**Exercise description:** Since pictures do not belong in the copy, please repeat every record below exactly without them.

___ Material provided

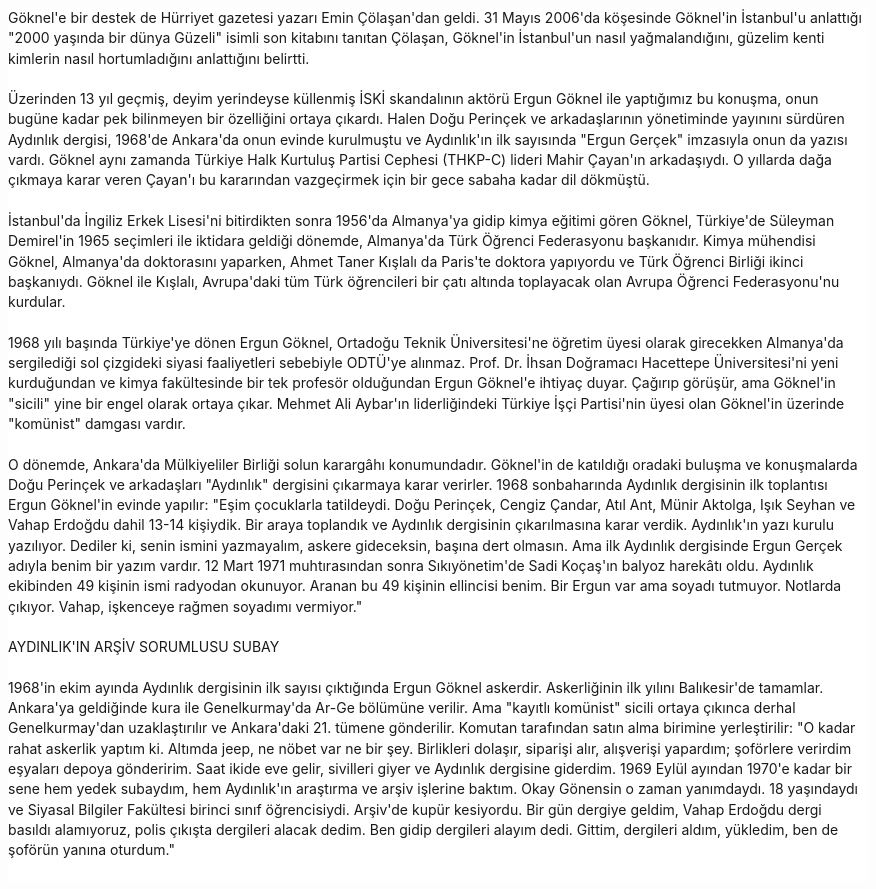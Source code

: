    Göknel'e bir destek de Hürriyet gazetesi yazarı Emin Çölaşan'dan geldi. 31 Mayıs 2006'da köşesinde Göknel'in İstanbul'u anlattığı "2000 yaşında bir dünya Güzeli" isimli son kitabını tanıtan Çölaşan, Göknel'in İstanbul'un nasıl yağmalandığını, güzelim kenti kimlerin nasıl hortumladığını anlattığını belirtti.
   <br/>
   <br/>
   Üzerinden 13 yıl geçmiş, deyim yerindeyse küllenmiş İSKİ skandalının aktörü Ergun Göknel ile yaptığımız bu konuşma, onun bugüne kadar pek bilinmeyen bir özelliğini ortaya çıkardı. Halen Doğu Perinçek ve arkadaşlarının yönetiminde yayınını sürdüren Aydınlık dergisi, 1968'de Ankara'da onun evinde kurulmuştu ve Aydınlık'ın ilk sayısında "Ergun Gerçek" imzasıyla onun da yazısı vardı. Göknel aynı zamanda Türkiye Halk Kurtuluş Partisi Cephesi (THKP-C) lideri Mahir Çayan'ın arkadaşıydı. O yıllarda dağa çıkmaya karar veren Çayan'ı bu kararından vazgeçirmek için bir gece sabaha kadar dil dökmüştü.
   <br/>
   <br/>
   İstanbul'da İngiliz Erkek Lisesi'ni bitirdikten sonra 1956'da Almanya'ya gidip kimya eğitimi gören Göknel, Türkiye'de Süleyman Demirel'in 1965 seçimleri ile iktidara geldiği dönemde, Almanya'da Türk Öğrenci Federasyonu başkanıdır. Kimya mühendisi Göknel, Almanya'da doktorasını yaparken, Ahmet Taner Kışlalı da Paris'te doktora yapıyordu ve Türk Öğrenci Birliği ikinci başkanıydı. Göknel ile Kışlalı, Avrupa'daki tüm Türk öğrencileri bir çatı altında toplayacak olan Avrupa Öğrenci Federasyonu'nu kurdular.
   <br/>
   <br/>
   1968 yılı başında Türkiye'ye dönen Ergun Göknel, Ortadoğu Teknik Üniversitesi'ne öğretim üyesi olarak girecekken Almanya'da sergilediği sol çizgideki siyasi faaliyetleri sebebiyle ODTÜ'ye alınmaz. Prof. Dr. İhsan Doğramacı Hacettepe Üniversitesi'ni yeni kurduğundan ve kimya fakültesinde bir tek profesör olduğundan Ergun Göknel'e ihtiyaç duyar. Çağırıp görüşür, ama Göknel'in "sicili" yine bir engel olarak ortaya çıkar. Mehmet Ali Aybar'ın liderliğindeki Türkiye İşçi Partisi'nin üyesi olan Göknel'in üzerinde "komünist" damgası vardır.
   <br/>
   <br/>
   O dönemde, Ankara'da Mülkiyeliler Birliği solun karargâhı konumundadır. Göknel'in de katıldığı oradaki buluşma ve konuşmalarda Doğu Perinçek ve arkadaşları "Aydınlık" dergisini çıkarmaya karar verirler. 1968 sonbaharında Aydınlık dergisinin ilk toplantısı Ergun Göknel'in evinde yapılır: "Eşim çocuklarla tatildeydi. Doğu Perinçek, Cengiz Çandar, Atıl Ant, Münir Aktolga, Işık Seyhan ve Vahap Erdoğdu dahil 13-14 kişiydik. Bir araya toplandık ve Aydınlık dergisinin çıkarılmasına karar verdik. Aydınlık'ın yazı kurulu yazılıyor. Dediler ki, senin ismini yazmayalım, askere gideceksin, başına dert olmasın. Ama ilk Aydınlık dergisinde Ergun Gerçek adıyla benim bir yazım vardır. 12 Mart 1971 muhtırasından sonra Sıkıyönetim'de Sadi Koçaş'ın balyoz harekâtı oldu. Aydınlık ekibinden 49 kişinin ismi radyodan okunuyor. Aranan bu 49 kişinin ellincisi benim. Bir Ergun var ama soyadı tutmuyor. Notlarda çıkıyor. Vahap, işkenceye rağmen soyadımı vermiyor."
   <br/>
   <br/>
   AYDINLIK'IN ARŞİV SORUMLUSU SUBAY
   <br/>
   <br/>
   1968'in ekim ayında Aydınlık dergisinin ilk sayısı çıktığında Ergun Göknel askerdir. Askerliğinin ilk yılını Balıkesir'de tamamlar. Ankara'ya geldiğinde kura ile Genelkurmay'da Ar-Ge bölümüne verilir. Ama "kayıtlı komünist" sicili ortaya çıkınca derhal Genelkurmay'dan uzaklaştırılır ve Ankara'daki 21. tümene gönderilir. Komutan tarafından satın alma birimine yerleştirilir: "O kadar rahat askerlik yaptım ki. Altımda jeep, ne nöbet var ne bir şey. Birlikleri dolaşır, siparişi alır, alışverişi yapardım; şoförlere verirdim eşyaları depoya gönderirim. Saat ikide eve gelir, sivilleri giyer ve Aydınlık dergisine giderdim. 1969 Eylül ayından 1970'e kadar bir sene hem yedek subaydım, hem Aydınlık'ın araştırma ve arşiv işlerine baktım. Okay Gönensin o zaman yanımdaydı. 18 yaşındaydı ve Siyasal Bilgiler Fakültesi birinci sınıf öğrencisiydi. Arşiv'de kupür kesiyordu. Bir gün dergiye geldim, Vahap Erdoğdu dergi basıldı alamıyoruz, polis çıkışta dergileri alacak dedim. Ben gidip dergileri alayım dedi. Gittim, dergileri aldım, yükledim, ben de şoförün yanına oturdum."
   <br/>
   <br/>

______

**Written reply:**
Source code

:    Göknel'e bir destek de Hürriyet gazetesi yazarı Emin Çölaşan'dan geldi. 31 Mayıs 2006'da köşesinde Göknel'in İstanbul'u anlattığı "2000 yaşında bir dünya Güzeli" isimli son kitabını tanıtan Çölaşan, Göknel'in İstanbul'un nasıl yağmalandığını, güzelim kenti kimlerin nasıl hortumladığını anlattığını belirtti.
   <br/>
   <br/>
   Üzerinden 13 yıl geçmiş, deyim yerindeyse küllenmiş İSKİ skandalının aktörü Ergun Göknel ile yaptığımız bu konuşma, onun bugüne kadar pek bilinmeyen bir özelliğini ortaya çıkardı. Halen Doğu Perinçek ve arkadaşlarının yönetiminde yayınını sürdüren Aydınlık dergisi, 1968'de Ankara'da onun evinde kurulmuştu ve Aydınlık'ın ilk sayısında "Ergun Gerçek" imzasıyla onun da yazısı vardı. Göknel aynı zamanda Türkiye Halk Kurtuluş Partisi Cephesi (THKP-C) lideri Mahir Çayan'ın arkadaşıydı. O yıllarda dağa çıkmaya karar veren Çayan'ı bu kararından vazgeçirmek için bir gece sabaha kadar dil dökmüştü.
   <br/>
   <br/>
   İstanbul'da İngiliz Erkek Lisesi'ni bitirdikten sonra 1956'da Almanya'ya gidip kimya eğitimi gören Göknel, Türkiye'de Süleyman Demirel'in 1965 seçimleri ile iktidara geldiği dönemde, Almanya'da Türk Öğrenci Federasyonu başkanıdır. Kimya mühendisi Göknel, Almanya'da doktorasını yaparken, Ahmet Taner Kışlalı da Paris'te doktora yapıyordu ve Türk Öğrenci Birliği ikinci başkanıydı. Göknel ile Kışlalı, Avrupa'daki tüm Türk öğrencileri bir çatı altında toplayacak olan Avrupa Öğrenci Federasyonu'nu kurdular.
   <br/>
   <br/>
   1968 yılı başında Türkiye'ye dönen Ergun Göknel, Ortadoğu Teknik Üniversitesi'ne öğretim üyesi olarak girecekken Almanya'da sergilediği sol çizgideki siyasi faaliyetleri sebebiyle ODTÜ'ye alınmaz. Prof. Dr. İhsan Doğramacı Hacettepe Üniversitesi'ni yeni kurduğundan ve kimya fakültesinde bir tek profesör olduğundan Ergun Göknel'e ihtiyaç duyar. Çağırıp görüşür, ama Göknel'in "sicili" yine bir engel olarak ortaya çıkar. Mehmet Ali Aybar'ın liderliğindeki Türkiye İşçi Partisi'nin üyesi olan Göknel'in üzerinde "komünist" damgası vardır.
   <br/>
   <br/>
   O dönemde, Ankara'da Mülkiyeliler Birliği solun karargâhı konumundadır. Göknel'in de katıldığı oradaki buluşma ve konuşmalarda Doğu Perinçek ve arkadaşları "Aydınlık" dergisini çıkarmaya karar verirler. 1968 sonbaharında Aydınlık dergisinin ilk toplantısı Ergun Göknel'in evinde yapılır: "Eşim çocuklarla tatildeydi. Doğu Perinçek, Cengiz Çandar, Atıl Ant, Münir Aktolga, Işık Seyhan ve Vahap Erdoğdu dahil 13-14 kişiydik. Bir araya toplandık ve Aydınlık dergisinin çıkarılmasına karar verdik. Aydınlık'ın yazı kurulu yazılıyor. Dediler ki, senin ismini yazmayalım, askere gideceksin, başına dert olmasın. Ama ilk Aydınlık dergisinde Ergun Gerçek adıyla benim bir yazım vardır. 12 Mart 1971 muhtırasından sonra Sıkıyönetim'de Sadi Koçaş'ın balyoz harekâtı oldu. Aydınlık ekibinden 49 kişinin ismi radyodan okunuyor. Aranan bu 49 kişinin ellincisi benim. Bir Ergun var ama soyadı tutmuyor. Notlarda çıkıyor. Vahap, işkenceye rağmen soyadımı vermiyor."
   <br/>
   <br/>
   AYDINLIK'IN ARŞİV SORUMLUSU SUBAY
   <br/>
   <br/>
   1968'in ekim ayında Aydınlık dergisinin ilk sayısı çıktığında Ergun Göknel askerdir. Askerliğinin ilk yılını Balıkesir'de tamamlar. Ankara'ya geldiğinde kura ile Genelkurmay'da Ar-Ge bölümüne verilir. Ama "kayıtlı komünist" sicili ortaya çıkınca derhal Genelkurmay'dan uzaklaştırılır ve Ankara'daki 21. tümene gönderilir. Komutan tarafından satın alma birimine yerleştirilir: "O kadar rahat askerlik yaptım ki. Altımda jeep, ne nöbet var ne bir şey. Birlikleri dolaşır, siparişi alır, alışverişi yapardım; şoförlere verirdim eşyaları depoya gönderirim. Saat ikide eve gelir, sivilleri giyer ve Aydınlık dergisine giderdim. 1969 Eylül ayından 1970'e kadar bir sene hem yedek subaydım, hem Aydınlık'ın araştırma ve arşiv işlerine baktım. Okay Gönensin o zaman yanımdaydı. 18 yaşındaydı ve Siyasal Bilgiler Fakültesi birinci sınıf öğrencisiydi. Arşiv'de kupür kesiyordu. Bir gün dergiye geldim, Vahap Erdoğdu dergi basıldı alamıyoruz, polis çıkışta dergileri alacak dedim. Ben gidip dergileri alayım dedi. Gittim, dergileri aldım, yükledim, ben de şoförün yanına oturdum."
   <br/>
   <br/>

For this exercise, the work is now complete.